_PROBLEM TO SOLVE:_ State how many lines of the records include the word "life"; the reply is that number alone.

_SOURCE DATA:_
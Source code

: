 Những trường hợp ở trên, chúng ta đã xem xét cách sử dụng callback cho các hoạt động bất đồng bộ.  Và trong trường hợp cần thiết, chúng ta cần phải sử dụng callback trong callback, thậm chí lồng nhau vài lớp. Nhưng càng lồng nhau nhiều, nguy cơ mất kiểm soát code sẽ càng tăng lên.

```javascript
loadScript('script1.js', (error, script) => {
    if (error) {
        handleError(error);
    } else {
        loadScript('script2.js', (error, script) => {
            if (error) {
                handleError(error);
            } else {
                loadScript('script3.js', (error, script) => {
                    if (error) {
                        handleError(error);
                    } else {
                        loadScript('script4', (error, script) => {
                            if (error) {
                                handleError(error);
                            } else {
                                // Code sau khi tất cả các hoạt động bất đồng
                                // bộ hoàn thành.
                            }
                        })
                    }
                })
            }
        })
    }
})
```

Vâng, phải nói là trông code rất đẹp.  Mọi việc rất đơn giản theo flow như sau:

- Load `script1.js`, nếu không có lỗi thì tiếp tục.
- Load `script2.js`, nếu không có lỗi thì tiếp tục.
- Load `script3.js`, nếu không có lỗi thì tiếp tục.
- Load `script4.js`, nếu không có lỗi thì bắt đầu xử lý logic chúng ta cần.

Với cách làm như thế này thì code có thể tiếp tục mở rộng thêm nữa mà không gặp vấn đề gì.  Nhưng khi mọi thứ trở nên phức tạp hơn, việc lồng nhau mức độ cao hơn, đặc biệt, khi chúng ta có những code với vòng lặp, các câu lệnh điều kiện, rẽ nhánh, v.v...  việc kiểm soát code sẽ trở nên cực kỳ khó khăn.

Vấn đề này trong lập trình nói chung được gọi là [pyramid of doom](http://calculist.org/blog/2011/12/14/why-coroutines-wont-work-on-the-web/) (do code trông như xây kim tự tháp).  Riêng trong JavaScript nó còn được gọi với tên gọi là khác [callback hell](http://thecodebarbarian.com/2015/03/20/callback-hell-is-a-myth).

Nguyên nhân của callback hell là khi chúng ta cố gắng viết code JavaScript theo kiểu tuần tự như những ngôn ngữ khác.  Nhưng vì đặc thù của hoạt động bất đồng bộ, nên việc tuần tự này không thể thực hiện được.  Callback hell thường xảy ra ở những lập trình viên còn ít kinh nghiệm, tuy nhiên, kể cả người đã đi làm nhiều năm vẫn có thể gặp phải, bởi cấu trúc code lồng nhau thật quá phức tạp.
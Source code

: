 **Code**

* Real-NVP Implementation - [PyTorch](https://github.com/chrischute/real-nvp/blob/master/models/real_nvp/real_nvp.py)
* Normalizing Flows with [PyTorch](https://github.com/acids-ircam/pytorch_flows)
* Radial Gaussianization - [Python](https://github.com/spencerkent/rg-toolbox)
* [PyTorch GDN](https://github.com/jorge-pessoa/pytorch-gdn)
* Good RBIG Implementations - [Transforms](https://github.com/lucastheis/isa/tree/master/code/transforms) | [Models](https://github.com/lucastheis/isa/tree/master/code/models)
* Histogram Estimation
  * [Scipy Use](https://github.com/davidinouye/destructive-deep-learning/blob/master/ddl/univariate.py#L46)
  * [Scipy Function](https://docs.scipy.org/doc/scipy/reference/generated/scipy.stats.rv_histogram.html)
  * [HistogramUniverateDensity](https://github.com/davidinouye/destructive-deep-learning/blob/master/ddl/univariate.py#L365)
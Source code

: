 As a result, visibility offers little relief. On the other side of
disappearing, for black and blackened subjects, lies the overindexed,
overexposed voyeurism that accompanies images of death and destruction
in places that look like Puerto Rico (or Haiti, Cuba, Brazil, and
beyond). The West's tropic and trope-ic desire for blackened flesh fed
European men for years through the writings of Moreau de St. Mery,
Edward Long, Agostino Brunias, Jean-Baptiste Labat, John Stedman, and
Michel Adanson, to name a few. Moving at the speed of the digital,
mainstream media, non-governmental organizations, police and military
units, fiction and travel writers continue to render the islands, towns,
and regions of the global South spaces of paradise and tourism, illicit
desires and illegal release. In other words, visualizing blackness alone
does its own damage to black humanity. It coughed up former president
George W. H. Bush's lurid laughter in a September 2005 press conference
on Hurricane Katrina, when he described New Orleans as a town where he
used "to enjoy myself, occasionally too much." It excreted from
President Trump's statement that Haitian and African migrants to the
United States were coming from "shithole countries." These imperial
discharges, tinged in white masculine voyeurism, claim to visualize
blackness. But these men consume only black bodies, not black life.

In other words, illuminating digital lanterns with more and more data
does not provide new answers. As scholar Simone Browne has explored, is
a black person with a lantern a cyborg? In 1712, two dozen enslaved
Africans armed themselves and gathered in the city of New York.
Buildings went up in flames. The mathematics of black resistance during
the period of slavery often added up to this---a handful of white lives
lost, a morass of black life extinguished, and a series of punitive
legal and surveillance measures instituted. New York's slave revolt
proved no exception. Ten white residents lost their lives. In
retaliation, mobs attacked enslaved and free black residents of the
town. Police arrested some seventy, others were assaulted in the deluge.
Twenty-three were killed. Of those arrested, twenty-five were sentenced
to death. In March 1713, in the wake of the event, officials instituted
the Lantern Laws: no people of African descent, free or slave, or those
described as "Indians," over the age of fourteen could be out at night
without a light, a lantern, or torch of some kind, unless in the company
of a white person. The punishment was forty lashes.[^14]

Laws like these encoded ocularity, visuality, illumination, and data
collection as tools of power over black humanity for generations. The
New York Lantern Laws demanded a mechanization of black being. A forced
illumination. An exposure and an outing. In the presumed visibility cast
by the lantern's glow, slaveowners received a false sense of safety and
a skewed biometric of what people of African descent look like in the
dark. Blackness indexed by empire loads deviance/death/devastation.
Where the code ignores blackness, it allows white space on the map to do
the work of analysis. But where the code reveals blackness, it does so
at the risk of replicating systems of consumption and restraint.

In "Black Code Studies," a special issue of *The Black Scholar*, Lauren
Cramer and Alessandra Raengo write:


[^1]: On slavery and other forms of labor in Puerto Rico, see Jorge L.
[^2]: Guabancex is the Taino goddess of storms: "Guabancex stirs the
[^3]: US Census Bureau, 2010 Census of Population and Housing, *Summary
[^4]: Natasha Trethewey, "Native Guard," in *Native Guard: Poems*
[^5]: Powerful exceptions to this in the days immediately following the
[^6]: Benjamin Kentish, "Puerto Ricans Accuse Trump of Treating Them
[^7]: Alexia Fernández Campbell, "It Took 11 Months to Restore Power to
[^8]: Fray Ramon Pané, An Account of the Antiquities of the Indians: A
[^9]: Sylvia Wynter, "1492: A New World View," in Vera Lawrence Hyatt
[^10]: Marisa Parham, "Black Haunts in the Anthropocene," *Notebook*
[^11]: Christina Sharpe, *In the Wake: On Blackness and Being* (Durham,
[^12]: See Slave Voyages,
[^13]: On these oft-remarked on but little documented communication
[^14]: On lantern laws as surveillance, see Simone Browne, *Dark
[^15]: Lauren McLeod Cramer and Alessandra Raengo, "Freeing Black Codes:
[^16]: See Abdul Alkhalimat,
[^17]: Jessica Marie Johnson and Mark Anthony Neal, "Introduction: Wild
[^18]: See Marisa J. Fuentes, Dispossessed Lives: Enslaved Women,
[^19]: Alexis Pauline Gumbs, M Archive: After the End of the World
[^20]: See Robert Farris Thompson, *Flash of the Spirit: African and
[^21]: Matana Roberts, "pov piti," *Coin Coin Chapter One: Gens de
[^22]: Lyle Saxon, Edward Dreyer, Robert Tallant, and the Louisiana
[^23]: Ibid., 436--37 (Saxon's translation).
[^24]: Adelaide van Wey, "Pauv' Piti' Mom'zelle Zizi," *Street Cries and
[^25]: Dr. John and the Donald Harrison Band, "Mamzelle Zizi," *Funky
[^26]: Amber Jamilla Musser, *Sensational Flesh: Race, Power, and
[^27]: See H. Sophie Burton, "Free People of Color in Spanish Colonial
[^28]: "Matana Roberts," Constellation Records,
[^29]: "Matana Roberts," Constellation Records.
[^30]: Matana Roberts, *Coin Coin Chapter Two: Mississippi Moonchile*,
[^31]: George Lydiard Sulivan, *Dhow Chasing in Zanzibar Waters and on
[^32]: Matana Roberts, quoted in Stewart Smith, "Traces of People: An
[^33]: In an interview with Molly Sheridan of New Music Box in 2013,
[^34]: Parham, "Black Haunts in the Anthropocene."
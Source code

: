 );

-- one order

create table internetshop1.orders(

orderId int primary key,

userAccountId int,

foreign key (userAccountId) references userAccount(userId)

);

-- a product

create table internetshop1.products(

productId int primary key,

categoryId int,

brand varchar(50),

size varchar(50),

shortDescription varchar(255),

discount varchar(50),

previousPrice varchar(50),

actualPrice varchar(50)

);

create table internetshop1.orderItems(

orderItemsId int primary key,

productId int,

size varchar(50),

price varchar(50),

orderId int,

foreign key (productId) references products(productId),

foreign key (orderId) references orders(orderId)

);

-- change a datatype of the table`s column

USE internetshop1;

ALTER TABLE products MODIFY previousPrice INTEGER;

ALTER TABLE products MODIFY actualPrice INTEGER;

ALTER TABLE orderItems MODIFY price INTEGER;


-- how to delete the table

_RESPONSE:_ 2